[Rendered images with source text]

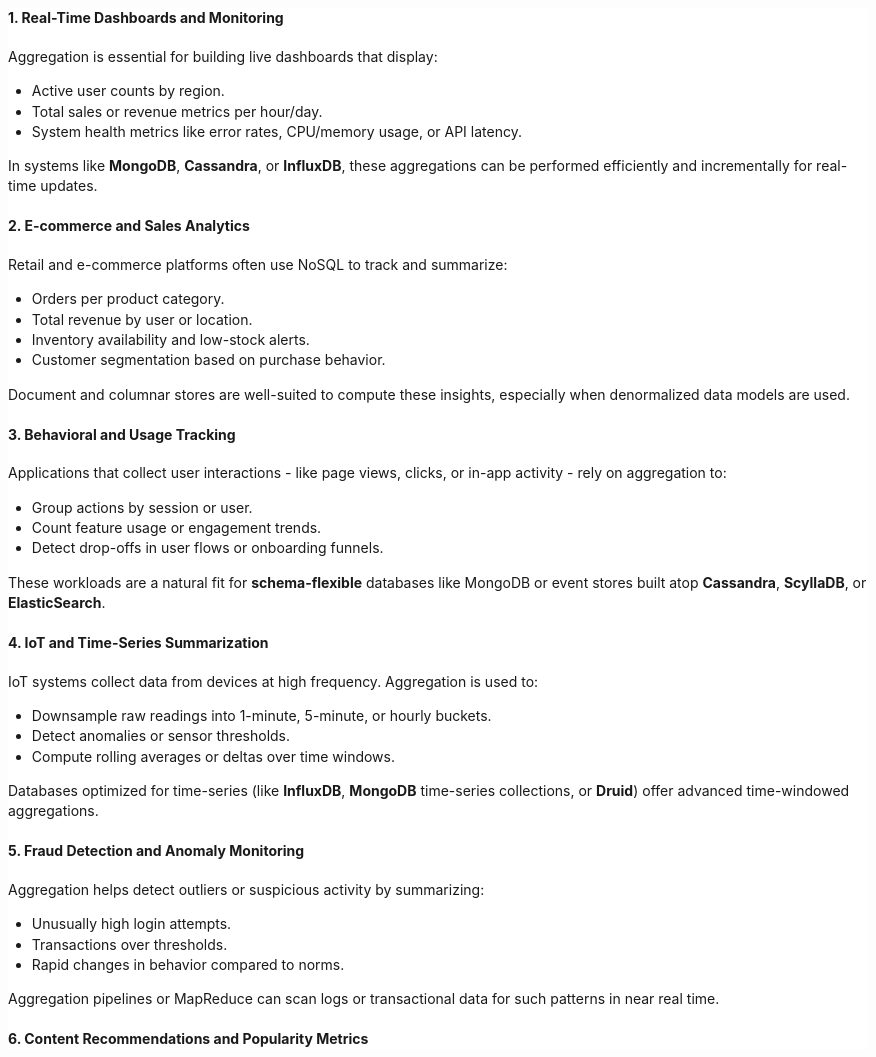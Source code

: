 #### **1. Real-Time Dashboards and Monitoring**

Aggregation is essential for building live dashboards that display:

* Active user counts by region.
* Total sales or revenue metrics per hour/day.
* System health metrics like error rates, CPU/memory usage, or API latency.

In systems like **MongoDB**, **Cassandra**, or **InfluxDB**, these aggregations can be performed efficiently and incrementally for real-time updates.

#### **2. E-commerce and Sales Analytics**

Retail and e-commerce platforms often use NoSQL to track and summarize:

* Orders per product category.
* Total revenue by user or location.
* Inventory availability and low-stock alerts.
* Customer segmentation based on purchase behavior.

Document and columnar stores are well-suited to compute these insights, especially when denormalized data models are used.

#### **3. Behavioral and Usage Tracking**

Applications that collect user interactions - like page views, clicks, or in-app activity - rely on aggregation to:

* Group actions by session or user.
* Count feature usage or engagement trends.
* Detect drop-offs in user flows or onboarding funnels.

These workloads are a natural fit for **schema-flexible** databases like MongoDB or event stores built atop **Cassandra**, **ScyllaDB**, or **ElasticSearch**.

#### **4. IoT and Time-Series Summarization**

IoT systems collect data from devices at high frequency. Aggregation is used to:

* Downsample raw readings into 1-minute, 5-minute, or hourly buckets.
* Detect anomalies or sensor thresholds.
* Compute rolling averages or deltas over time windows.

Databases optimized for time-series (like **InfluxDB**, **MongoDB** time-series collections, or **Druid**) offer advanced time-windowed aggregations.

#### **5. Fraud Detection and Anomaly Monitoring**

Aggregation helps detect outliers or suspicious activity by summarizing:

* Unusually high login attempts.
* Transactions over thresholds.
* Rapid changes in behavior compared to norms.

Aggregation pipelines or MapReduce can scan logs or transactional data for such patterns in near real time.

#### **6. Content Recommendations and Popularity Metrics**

## ASSIGNMENT
In the entries above, the lines from the one bearing "counts by region." up to and including the one bearing "#### **3. Behavioral and Usage Tracking**" should be transcribed exactly; no other line is wanted.

## TASK RESPONSE
* Active user counts by region.
* Total sales or revenue metrics per hour/day.
* System health metrics like error rates, CPU/memory usage, or API latency.

In systems like **MongoDB**, **Cassandra**, or **InfluxDB**, these aggregations can be performed efficiently and incrementally for real-time updates.

#### **2. E-commerce and Sales Analytics**

Retail and e-commerce platforms often use NoSQL to track and summarize:

* Orders per product category.
* Total revenue by user or location.
* Inventory availability and low-stock alerts.
* Customer segmentation based on purchase behavior.

Document and columnar stores are well-suited to compute these insights, especially when denormalized data models are used.

#### **3. Behavioral and Usage Tracking**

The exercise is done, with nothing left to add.